そんな1冊の冊子「まめ乃家」を作ってから14年後、本当に「まめ乃家」という実店舗づくりに向かって走り出すことになるとは、僕自身、思いもよらなかったわけです。
今ではマルシェの仲間からも「まめ乃家さ〜ん」って呼ばれたりするようになりましたからね。人生、面白いもんです。
”ターニングポイント”は突然やってくる
2019年の、ちょうど今くらいの時期のことです。仕事の相談をしていたとある先生の前に、この僕の妄想短編集「まめ乃家(いえ)」を差し出し、こう切り出しました。
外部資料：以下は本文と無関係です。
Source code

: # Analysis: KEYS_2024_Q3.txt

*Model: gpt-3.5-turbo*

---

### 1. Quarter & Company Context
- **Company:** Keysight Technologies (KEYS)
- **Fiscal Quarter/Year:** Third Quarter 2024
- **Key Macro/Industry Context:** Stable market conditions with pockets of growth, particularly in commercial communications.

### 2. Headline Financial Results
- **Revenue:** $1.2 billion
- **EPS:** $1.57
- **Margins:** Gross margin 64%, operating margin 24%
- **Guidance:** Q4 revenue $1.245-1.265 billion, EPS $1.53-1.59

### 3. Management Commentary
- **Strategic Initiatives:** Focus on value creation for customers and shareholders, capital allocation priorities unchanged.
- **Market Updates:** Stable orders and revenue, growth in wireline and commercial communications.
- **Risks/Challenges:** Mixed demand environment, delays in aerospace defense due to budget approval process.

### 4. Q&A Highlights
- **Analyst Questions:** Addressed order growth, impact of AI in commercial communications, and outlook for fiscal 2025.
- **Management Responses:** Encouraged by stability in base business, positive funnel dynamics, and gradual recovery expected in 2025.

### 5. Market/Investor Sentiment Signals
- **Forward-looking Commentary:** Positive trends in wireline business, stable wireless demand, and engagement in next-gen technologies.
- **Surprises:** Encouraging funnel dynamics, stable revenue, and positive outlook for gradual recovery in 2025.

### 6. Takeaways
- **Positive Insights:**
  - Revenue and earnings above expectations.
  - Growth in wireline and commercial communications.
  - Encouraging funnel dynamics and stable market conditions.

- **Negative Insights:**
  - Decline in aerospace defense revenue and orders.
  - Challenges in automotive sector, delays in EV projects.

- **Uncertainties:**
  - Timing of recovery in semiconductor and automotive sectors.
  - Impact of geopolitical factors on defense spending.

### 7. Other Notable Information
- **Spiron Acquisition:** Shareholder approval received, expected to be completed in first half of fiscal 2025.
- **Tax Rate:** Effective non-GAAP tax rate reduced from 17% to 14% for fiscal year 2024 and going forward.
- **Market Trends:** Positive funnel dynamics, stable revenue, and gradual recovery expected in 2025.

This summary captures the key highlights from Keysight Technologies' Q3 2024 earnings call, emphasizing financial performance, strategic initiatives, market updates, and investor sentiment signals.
「先生~、こんな豆腐屋さんがあれば絶対いいと思ってるんですけど、どう思います?誰かやってくれる豆腐屋さん現れないですかね~?」って。なんとなーくお見せしたんです。
そしたら、先生。
「まさにこれでいいじゃないですか!!丸金さんでこれやったほうがいいよ!!」って。そうおっしゃいまして。
僕は、「うぇっ?これうちでやるんですか?いやいや待って待って、うちはお豆腐屋さんじゃないですから~。飲食店でもないし。あくまでもお豆腐屋さんがやってくれたら素敵だな〜と思ってお見せしたまでであって。まー、いつか自分たちでもやれたらいいとは思ってましたけど~、今はそれどころじゃないですよ~」・・・みたいに急にドギマギ。そんな感じだったと思います。
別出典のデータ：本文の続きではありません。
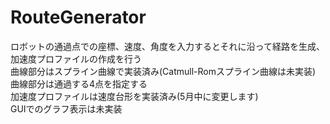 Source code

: # RouteGenerator
ロボットの通過点での座標、速度、角度を入力するとそれに沿って経路を生成、加速度プロファイルの作成を行う<br>
曲線部分はスプライン曲線で実装済み(Catmull-Romスプライン曲線は未実装)<br>
曲線部分は通過する4点を指定する<br>
加速度プロファイルは速度台形を実装済み(5月中に変更します)<br>
GUIでのグラフ表示は未実装
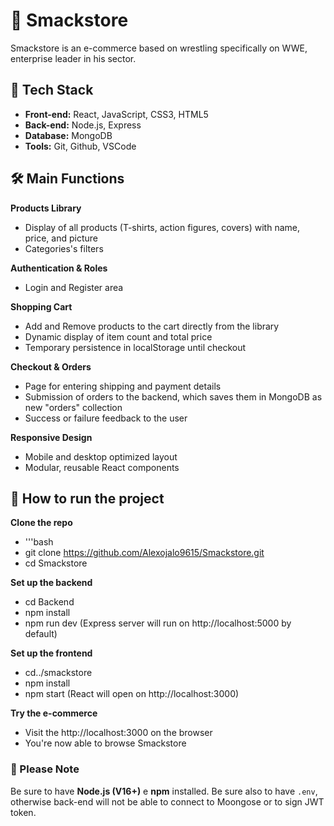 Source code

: # 🌱 Smackstore
Smackstore is an e-commerce based on wrestling specifically on WWE, enterprise leader in his sector.

## 🚀 Tech Stack
- **Front-end:** React, JavaScript, CSS3, HTML5
- **Back-end:** Node.js, Express
- **Database:** MongoDB
- **Tools:** Git, Github, VSCode

## 🛠️ Main Functions
**Products Library**
- Display of all products (T-shirts, action figures, covers) with name, price, and picture
- Categories's filters

**Authentication & Roles**
- Login and Register area

**Shopping Cart**
- Add and Remove products to the cart directly from the library
- Dynamic display of item count and total price
- Temporary persistence in localStorage until checkout

**Checkout & Orders**
- Page for entering shipping and payment details
- Submission of orders to the backend, which saves them in MongoDB as new "orders" collection
- Success or failure feedback to the user

**Responsive Design**
- Mobile and desktop optimized layout
- Modular, reusable React components

## 🧪 How to run the project

**Clone the repo**
- '''bash
- git clone https://github.com/Alexojalo9615/Smackstore.git
- cd Smackstore

**Set up the backend**
- cd Backend
- npm install
- npm run dev
(Express server will run on http://localhost:5000 by default)

**Set up the frontend**
- cd../smackstore
- npm install
- npm start
(React will open on http://localhost:3000)

**Try the e-commerce**
- Visit the http://localhost:3000 on the browser
- You're now able to browse Smackstore 

### 👀 Please Note
Be sure to have **Node.js (V16+)** e **npm** installed. Be sure also to have `.env`, otherwise back-end will not be able to connect to Moongose or to sign JWT token.
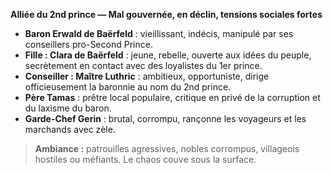 
**Alliée du 2nd prince — Mal gouvernée, en déclin, tensions sociales fortes**

- **Baron Erwald de Baërfeld** : vieillissant, indécis, manipulé par ses conseillers pro-Second Prince.
- **Fille : Clara de Baërfeld** : jeune, rebelle, ouverte aux idées du peuple, secrètement en contact avec des loyalistes du 1er prince.
- **Conseiller : Maître Luthric** : ambitieux, opportuniste, dirige officieusement la baronnie au nom du 2nd prince.
- **Père Tamas** : prêtre local populaire, critique en privé de la corruption et du laxisme du baron.
- **Garde-Chef Gerin** : brutal, corrompu, rançonne les voyageurs et les marchands avec zèle.

> **Ambiance :** patrouilles agressives, nobles corrompus, villageois hostiles ou méfiants. Le chaos couve sous la surface.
とにかく、毎年何軒も廃業していってしまうお豆腐屋さんに『どう繁盛してもらうか』、『どう良くなってもらうか』だけを考え続けてきた僕にとって、僕ら自身が「豆腐屋」、もしくは「豆腐カフェ」をやるというのは、急には受け入れづらかったことを覚えています。
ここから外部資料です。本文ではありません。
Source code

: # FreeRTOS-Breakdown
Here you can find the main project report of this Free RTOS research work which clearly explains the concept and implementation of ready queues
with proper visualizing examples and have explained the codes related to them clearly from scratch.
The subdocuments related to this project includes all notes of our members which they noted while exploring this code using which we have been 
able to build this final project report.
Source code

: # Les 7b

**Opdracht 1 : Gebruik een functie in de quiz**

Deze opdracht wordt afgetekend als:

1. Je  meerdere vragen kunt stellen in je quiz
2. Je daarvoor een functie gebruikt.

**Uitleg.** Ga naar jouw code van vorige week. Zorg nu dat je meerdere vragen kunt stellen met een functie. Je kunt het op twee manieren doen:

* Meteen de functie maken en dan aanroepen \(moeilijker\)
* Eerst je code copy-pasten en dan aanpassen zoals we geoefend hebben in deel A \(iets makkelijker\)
そう、「いつかは自分でやってみたい。いつかはね~。その前にやらなきゃいけないことがたくさんあるから」・・・って。
でも、「”いつか”っていっていても、いつやんのよ。自分でやってみるという選択肢を外していたけど、その”いつか”は自分で覚悟して行動に移さない限りやってこないよ」っていう思いがふつふつと湧いてきていることも理解してました。
誰しもが日々の生活の中、頭の中で格闘するもう一人の自分。
彼との、密かな討論会が始まっておりました。
大豆問屋という仕事上、『お豆腐屋さんの裏方で、黒子のように働き、豆腐屋さんを支えるのが僕らのミッション』である。そんな風に、いつの間にか「大豆問屋とはこういうものだ」ということを自分たち自身で決めつけてしまい、本当に自分たちが叶えたい理想や夢を実現したい、もっともっと自分たちが価値があると信じている仕事をしてもいいんだ。
そんな極当然のようなことにその日が来るまで、考えてこなかった。
いや、考えてはいたんだけど、見えないように”フタ”をしてたのかもしれませんね。。
結局、大豆問屋として悶々とした日々を打ち破るきっかけになったのは、自分の中にいる、もう一人の本当の自分が作った「妄想」が作ったもの。
この過去に作った「まめ乃家」という存在が、僕らの新たな道を切り開く存在になろうとは、その時も思いもしなかったのでした。